Has such a ban happened before?
According to former Indian Permanent Representative to the UN, Asoke Mukerji, the ban on the UNSG is “unprecedented”, recalling that the closest a country came to such an action was in 1950, when the then-USSR accused UNSG Trygve Lie of bias on the Korean crisis and threatened to veto his re-election. Citing the UN charter (Article 100, para 2), which says “each Member of the United Nations undertakes to respect the exclusively international character of the responsibilities of the Secretary-General and the staff and not to seek to influence them in the discharge of their responsibilities,” Mr. Mukerji told The Hindu, “we all need the Secretary-General for substantive and logistical reasons.” In 1987, the U.S. had banned Kurt Waldheim who had earlier been UNSG (1972-1981) and Austrian President (1986-1992), when it emerged that he had been complicit in Nazi war crimes during his time in the Austrian Army in the Second World War.
How has the world reacted to Israel’s ban?

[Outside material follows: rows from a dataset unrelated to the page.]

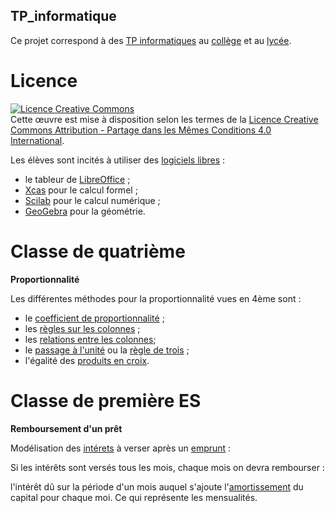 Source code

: ## TP_informatique

Ce projet correspond à des [TP informatiques](https://fr.wikipedia.org/wiki/Travaux_pratiques) au [collège](https://fr.wikipedia.org/wiki/Coll%C3%A8ge_(%C3%A9tablissement)) et au [lycée](https://fr.wikipedia.org/wiki/Lyc%C3%A9e_en_France).

# Licence 

<a rel="license" href="http://creativecommons.org/licenses/by-sa/4.0/"><img alt="Licence Creative Commons" style="border-width:0" src="https://i.creativecommons.org/l/by-sa/4.0/88x31.png" /></a><br />Cette œuvre est mise à disposition selon les termes de la <a rel="license" href="http://creativecommons.org/licenses/by-sa/4.0/">Licence Creative Commons Attribution -  Partage dans les Mêmes Conditions 4.0 International</a>.

Les élèves sont incités à utiliser des [logiciels libres](https://fr.wikipedia.org/wiki/Logiciel_libre) :

* le tableur de [LibreOffice](https://fr.wikipedia.org/wiki/LibreOffice#Calc) ;
* [Xcas](https://fr.wikipedia.org/wiki/Xcas) pour le calcul formel ;
* [Scilab](https://fr.wikipedia.org/wiki/Scilab) pour le calcul numérique ;
* [GeoGebra](https://fr.wikipedia.org/wiki/GeoGebra) pour la géométrie.


# Classe de quatrième

__Proportionnalité__

Les différentes méthodes pour la proportionnalité vues en 4ème sont :

* le [coefficient de proportionnalité](https://fr.wikipedia.org/wiki/Coefficient#Coefficient_de_proportionnalit.C3.A9) ; 
* les [règles sur les colonnes](https://fr.wikipedia.org/wiki/Proportionnalit%C3%A9#Tableau_de_proportionnalit%C3%A9) ;
* les [relations entre les colonnes](https://fr.wikipedia.org/wiki/Proportionnalit%C3%A9#Tableau_de_proportionnalit%C3%A9); 
* le [passage à l'unité](https://fr.wikipedia.org/wiki/R%C3%A8gle_de_trois#R%C3%A9duction_%C3%A0_l'unit%C3%A9) ou la [règle de trois](https://fr.wikipedia.org/wiki/R%C3%A8gle_de_trois) ;
* l'égalité des [produits en croix](https://fr.wikipedia.org/wiki/R%C3%A8gle_de_trois#Produits_en_croix).

# Classe de première ES

__Remboursement d'un prêt__

Modélisation des [intérets](https://fr.wikipedia.org/wiki/Emprunt_(finance)#Calcul_de_l'intérêt) à verser après un [emprunt](https://fr.wikipedia.org/wiki/Emprunt_(finance)#Caractéristiques_des_emprunts_indivis) :

Si les intérêts sont versés tous les mois, chaque mois on devra rembourser :  

l'intérêt dû sur la période d'un mois auquel s'ajoute l'[amortissement](https://fr.wikipedia.org/wiki/Amortissement_(finance)) du capital pour chaque moi.
Ce qui représente les mensualités.
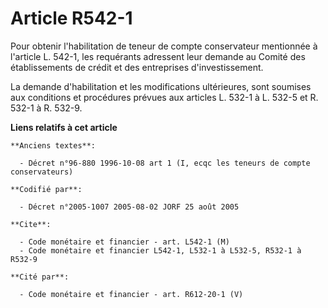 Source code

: # Article R542-1

Pour obtenir l'habilitation de teneur de compte conservateur mentionnée à l'article L. 542-1, les requérants adressent leur
demande au Comité des établissements de crédit et des entreprises d'investissement.

La demande d'habilitation et les modifications ultérieures, sont soumises aux conditions et procédures prévues aux articles
L. 532-1 à L. 532-5 et R. 532-1 à R. 532-9.

**Liens relatifs à cet article**

	**Anciens textes**:

	  - Décret n°96-880 1996-10-08 art 1 (I, ecqc les teneurs de compte conservateurs)

	**Codifié par**:

	  - Décret n°2005-1007 2005-08-02 JORF 25 août 2005

	**Cite**:

	  - Code monétaire et financier - art. L542-1 (M)
	  - Code monétaire et financier L542-1, L532-1 à L532-5, R532-1 à R532-9

	**Cité par**:

	  - Code monétaire et financier - art. R612-20-1 (V)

A day after the ban was announced, the UN Security Council issued a statement, which is only possible with the concurrence of all P-5 members, that said “any decision not to engage with the UN Secretary-General or the United Nations is counterproductive, especially in the context of escalating tensions in the Middle East.” The U.S. State Department called it “not productive to improving [Israel’s] standing in the world.” Even the Ministry of External Affairs, that has taken care not to be over-critical of Israel, was dismissive. “Mr. Guterres is the UNSG for us. What somebody else says about it, what third person says is not our area of outlook or a matter to comment on,” said spokesperson Randhir Jaiswal on Friday.